**Supplied data**

*** Block opens ***

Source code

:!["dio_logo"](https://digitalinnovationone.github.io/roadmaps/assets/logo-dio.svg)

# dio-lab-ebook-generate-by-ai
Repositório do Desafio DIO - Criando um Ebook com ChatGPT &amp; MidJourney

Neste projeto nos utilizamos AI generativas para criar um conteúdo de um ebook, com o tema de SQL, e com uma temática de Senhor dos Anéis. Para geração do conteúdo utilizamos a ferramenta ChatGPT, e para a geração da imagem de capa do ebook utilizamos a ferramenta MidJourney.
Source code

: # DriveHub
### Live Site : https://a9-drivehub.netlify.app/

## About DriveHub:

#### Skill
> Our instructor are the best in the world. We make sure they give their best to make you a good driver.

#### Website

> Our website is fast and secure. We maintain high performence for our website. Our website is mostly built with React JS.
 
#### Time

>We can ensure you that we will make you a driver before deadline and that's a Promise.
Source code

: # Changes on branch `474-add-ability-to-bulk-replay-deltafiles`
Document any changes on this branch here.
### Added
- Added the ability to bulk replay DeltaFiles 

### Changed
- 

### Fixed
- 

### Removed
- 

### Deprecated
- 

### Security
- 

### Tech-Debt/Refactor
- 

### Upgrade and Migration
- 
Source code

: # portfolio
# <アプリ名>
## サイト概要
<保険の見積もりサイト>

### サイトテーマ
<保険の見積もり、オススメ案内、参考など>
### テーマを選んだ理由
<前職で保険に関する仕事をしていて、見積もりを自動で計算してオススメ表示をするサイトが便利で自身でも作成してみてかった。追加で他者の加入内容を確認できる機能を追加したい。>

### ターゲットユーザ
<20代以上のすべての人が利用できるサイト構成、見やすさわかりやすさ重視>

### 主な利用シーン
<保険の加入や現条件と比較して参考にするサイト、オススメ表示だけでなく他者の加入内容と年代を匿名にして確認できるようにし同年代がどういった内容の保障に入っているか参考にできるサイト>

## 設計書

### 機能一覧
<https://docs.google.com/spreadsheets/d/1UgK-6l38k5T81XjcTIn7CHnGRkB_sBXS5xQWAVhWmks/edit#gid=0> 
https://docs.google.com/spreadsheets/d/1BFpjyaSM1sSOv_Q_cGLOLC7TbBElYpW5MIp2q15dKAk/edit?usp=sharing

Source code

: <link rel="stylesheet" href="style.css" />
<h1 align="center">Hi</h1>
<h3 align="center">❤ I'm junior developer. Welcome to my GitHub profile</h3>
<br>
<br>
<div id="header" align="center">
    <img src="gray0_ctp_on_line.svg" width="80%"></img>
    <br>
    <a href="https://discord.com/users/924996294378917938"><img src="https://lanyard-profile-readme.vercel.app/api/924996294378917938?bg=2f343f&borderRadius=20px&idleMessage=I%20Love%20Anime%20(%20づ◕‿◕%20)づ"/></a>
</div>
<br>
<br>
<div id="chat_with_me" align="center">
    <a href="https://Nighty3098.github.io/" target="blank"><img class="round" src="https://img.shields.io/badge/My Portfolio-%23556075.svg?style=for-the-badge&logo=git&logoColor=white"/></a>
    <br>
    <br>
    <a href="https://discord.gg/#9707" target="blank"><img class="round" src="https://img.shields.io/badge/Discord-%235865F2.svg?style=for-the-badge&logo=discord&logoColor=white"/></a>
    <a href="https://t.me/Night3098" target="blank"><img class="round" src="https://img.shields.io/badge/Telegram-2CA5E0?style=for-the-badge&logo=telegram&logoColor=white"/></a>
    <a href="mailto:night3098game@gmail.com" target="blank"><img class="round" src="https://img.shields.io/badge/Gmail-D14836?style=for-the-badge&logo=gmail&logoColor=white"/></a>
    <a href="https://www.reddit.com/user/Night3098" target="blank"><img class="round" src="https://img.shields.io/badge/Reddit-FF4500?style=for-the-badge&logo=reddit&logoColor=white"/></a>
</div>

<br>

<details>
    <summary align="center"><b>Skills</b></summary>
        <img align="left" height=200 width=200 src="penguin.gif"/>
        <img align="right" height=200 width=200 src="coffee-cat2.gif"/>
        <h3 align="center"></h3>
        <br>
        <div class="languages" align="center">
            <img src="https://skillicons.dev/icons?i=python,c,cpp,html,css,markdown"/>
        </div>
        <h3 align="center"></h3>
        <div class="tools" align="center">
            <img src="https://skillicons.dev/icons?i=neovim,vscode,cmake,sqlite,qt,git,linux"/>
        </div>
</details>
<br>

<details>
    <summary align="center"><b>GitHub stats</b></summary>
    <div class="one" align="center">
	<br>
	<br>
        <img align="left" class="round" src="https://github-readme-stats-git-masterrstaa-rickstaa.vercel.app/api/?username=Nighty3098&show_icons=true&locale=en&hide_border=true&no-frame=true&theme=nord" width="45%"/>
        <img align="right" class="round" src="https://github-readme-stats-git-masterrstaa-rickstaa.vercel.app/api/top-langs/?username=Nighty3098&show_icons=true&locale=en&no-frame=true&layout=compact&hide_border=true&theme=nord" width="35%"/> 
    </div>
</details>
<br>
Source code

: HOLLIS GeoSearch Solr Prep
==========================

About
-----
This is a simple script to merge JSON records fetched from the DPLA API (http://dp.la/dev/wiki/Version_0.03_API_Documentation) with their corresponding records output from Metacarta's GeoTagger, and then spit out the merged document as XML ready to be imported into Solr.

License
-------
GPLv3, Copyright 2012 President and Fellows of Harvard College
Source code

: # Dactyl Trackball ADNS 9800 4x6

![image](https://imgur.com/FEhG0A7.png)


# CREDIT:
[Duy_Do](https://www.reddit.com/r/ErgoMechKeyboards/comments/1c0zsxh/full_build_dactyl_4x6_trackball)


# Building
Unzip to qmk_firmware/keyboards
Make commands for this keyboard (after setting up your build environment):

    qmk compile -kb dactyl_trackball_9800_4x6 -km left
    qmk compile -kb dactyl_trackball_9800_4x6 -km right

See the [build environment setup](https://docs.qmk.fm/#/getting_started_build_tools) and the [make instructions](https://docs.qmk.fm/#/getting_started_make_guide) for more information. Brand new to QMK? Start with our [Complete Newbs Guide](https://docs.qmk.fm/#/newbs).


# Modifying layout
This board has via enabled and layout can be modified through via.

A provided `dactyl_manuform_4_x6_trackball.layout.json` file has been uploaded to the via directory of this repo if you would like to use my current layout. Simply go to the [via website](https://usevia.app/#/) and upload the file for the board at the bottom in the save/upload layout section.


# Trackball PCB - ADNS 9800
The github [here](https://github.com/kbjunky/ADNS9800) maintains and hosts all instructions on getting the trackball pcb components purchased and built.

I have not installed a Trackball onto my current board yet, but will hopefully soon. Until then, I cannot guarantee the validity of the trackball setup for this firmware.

*** Block closes ***

**Your assignment**
Beginning at the first line of the records, retype exactly every line up to and including the one with "Repositório do Desafio".

**Task answer**
Source code

:!["dio_logo"](https://digitalinnovationone.github.io/roadmaps/assets/logo-dio.svg)

# dio-lab-ebook-generate-by-ai
Repositório do Desafio DIO - Criando um Ebook com ChatGPT &amp; MidJourney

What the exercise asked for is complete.